El jardín trasero está casi desierto. La mayoría prefiere los senderos amplios y las glorietas llenas de rosas. Yo, en cambio, busco la sombra de un roble solitario al final del corredor empedrado. Allí, el murmullo del viento me ofrece un respiro de la presión constante que representa cada día en este palacio.

Hasta que escucho sus pasos.

No necesito darme la vuelta para saber que es él.

—¿Acaso los pasillos ya no son suficientes y ahora también deseas conquistar los rincones olvidados del jardín? —pregunta su voz, afilada como un alfiler bajo la seda.

Respiro hondo antes de girarme.

—Solo estoy intentando respirar sin que alguien me mire como si fuera un error que camina.

Él sonríe. Una sonrisa que no llega a sus ojos.

—¿Y crees que este rincón es seguro para eso?

—¿Por qué no lo sería?

—Porque donde tú estés, lady Ela, siempre habrá ojos. Incluso cuando crees estar sola.

—¿Los tuyos, por ejemplo?

Sus cejas se alzan, apenas.

—No necesito espiarte. El palacio se encarga de contarme todo. Con gran detalle, incluso.
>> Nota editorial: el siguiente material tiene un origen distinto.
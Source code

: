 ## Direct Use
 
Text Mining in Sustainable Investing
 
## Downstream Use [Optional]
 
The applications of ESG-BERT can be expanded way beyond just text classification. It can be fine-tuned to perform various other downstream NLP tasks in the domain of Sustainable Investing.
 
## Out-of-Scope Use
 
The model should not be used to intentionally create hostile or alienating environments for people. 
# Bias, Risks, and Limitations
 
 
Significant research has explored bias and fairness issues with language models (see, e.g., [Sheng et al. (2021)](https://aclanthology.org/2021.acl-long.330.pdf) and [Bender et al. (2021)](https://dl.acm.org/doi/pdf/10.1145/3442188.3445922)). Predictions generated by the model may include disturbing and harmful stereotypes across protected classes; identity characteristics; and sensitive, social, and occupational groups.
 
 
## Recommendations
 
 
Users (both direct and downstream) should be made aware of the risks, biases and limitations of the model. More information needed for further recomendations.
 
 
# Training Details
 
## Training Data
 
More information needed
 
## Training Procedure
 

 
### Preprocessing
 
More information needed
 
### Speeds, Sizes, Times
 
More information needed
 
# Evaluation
—Entonces ya sabes que ayudé a un sirviente.

—Y que sonreíste al hacerlo —dice, cruzando los brazos—. Algunos dirían que eso no es propio de una futura princesa.

—Y tú, ¿qué dices?

—Digo que eres mejor actriz de lo que esperaba.

Su tono es frío, pero sus ojos no lo son tanto. Hay una grieta en su dureza, una que ni él parece comprender del todo.
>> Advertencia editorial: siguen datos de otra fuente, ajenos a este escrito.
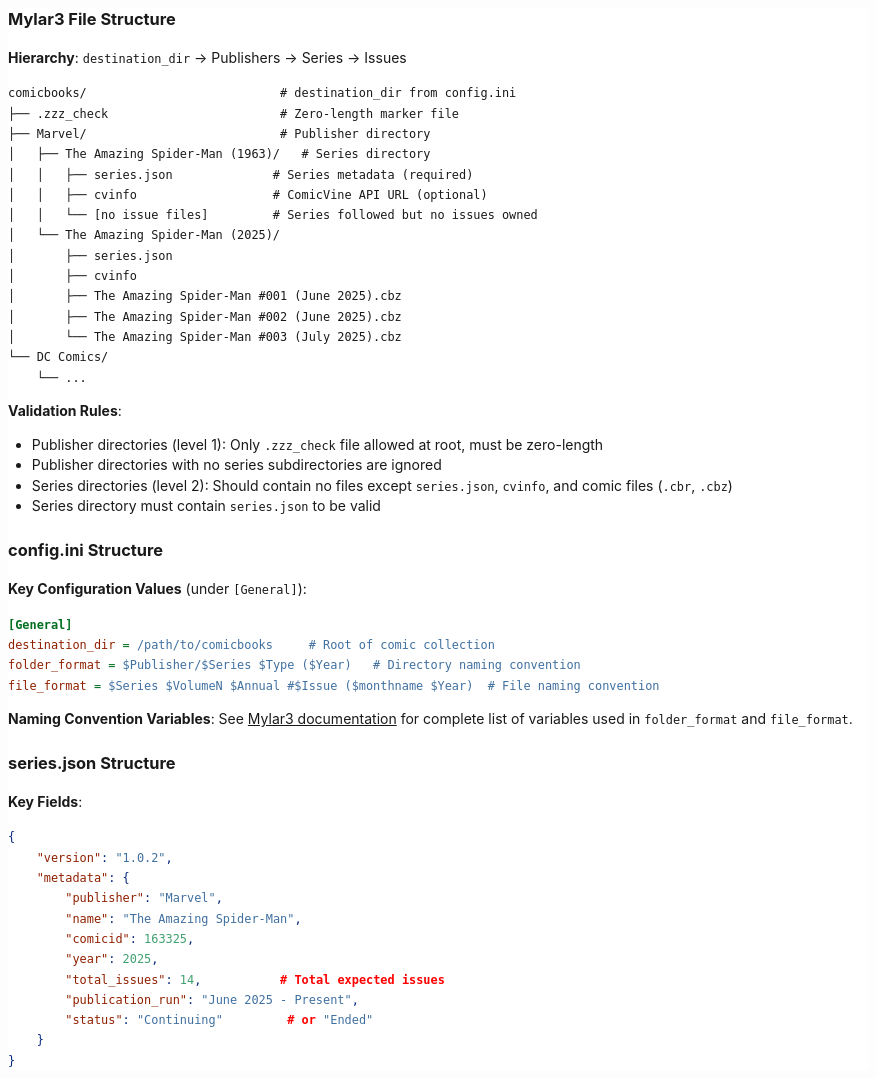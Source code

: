 ### Mylar3 File Structure

**Hierarchy**: `destination_dir` → Publishers → Series → Issues

```
comicbooks/                           # destination_dir from config.ini
├── .zzz_check                        # Zero-length marker file
├── Marvel/                           # Publisher directory
│   ├── The Amazing Spider-Man (1963)/   # Series directory
│   │   ├── series.json              # Series metadata (required)
│   │   ├── cvinfo                   # ComicVine API URL (optional)
│   │   └── [no issue files]         # Series followed but no issues owned
│   └── The Amazing Spider-Man (2025)/
│       ├── series.json
│       ├── cvinfo
│       ├── The Amazing Spider-Man #001 (June 2025).cbz
│       ├── The Amazing Spider-Man #002 (June 2025).cbz
│       └── The Amazing Spider-Man #003 (July 2025).cbz
└── DC Comics/
    └── ...
```

**Validation Rules**:
- Publisher directories (level 1): Only `.zzz_check` file allowed at root, must be zero-length
- Publisher directories with no series subdirectories are ignored
- Series directories (level 2): Should contain no files except `series.json`, `cvinfo`, and comic files (`.cbr`, `.cbz`)
- Series directory must contain `series.json` to be valid

### config.ini Structure

**Key Configuration Values** (under `[General]`):

```ini
[General]
destination_dir = /path/to/comicbooks     # Root of comic collection
folder_format = $Publisher/$Series $Type ($Year)   # Directory naming convention
file_format = $Series $VolumeN $Annual #$Issue ($monthname $Year)  # File naming convention
```

**Naming Convention Variables**: See [Mylar3 documentation](https://github.com/mylar3/mylar3/wiki) for complete list of variables used in `folder_format` and `file_format`.

### series.json Structure

**Key Fields**:
```json
{
    "version": "1.0.2",
    "metadata": {
        "publisher": "Marvel",
        "name": "The Amazing Spider-Man",
        "comicid": 163325,
        "year": 2025,
        "total_issues": 14,           # Total expected issues
        "publication_run": "June 2025 - Present",
        "status": "Continuing"         # or "Ended"
    }
}
```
—No estoy actuando —respondo con firmeza—. No intento encajar. Solo intento no olvidar quién soy.

Sus pasos lo acercan un poco más. La sombra del roble cubre su rostro a medias. Esa mitad parece menos cruel, más cansada.

—Ese es tu error, Ela. En este lugar, recordar quién eres puede destruirte.

—Y olvidar quién soy me destruiría a mí.

La tensión se estira entre nosotros como un hilo delgado a punto de romperse. Él me observa por unos segundos más, como si buscara una fisura, una duda, una excusa para volver a odiarme.

Pero lo único que encuentra es silencio.

Finalmente, se aparta, da media vuelta y lanza su última estocada por encima del hombro.

—Dos días, Ela. Solo quedan dos días.

Y se aleja, dejándome en el jardín con el pecho apretado, los dedos temblorosos… y una verdad indiscutible.

El tiempo se agota.

Y yo aún no sé si al final de esa cuenta regresiva me espera un final… o un comienzo.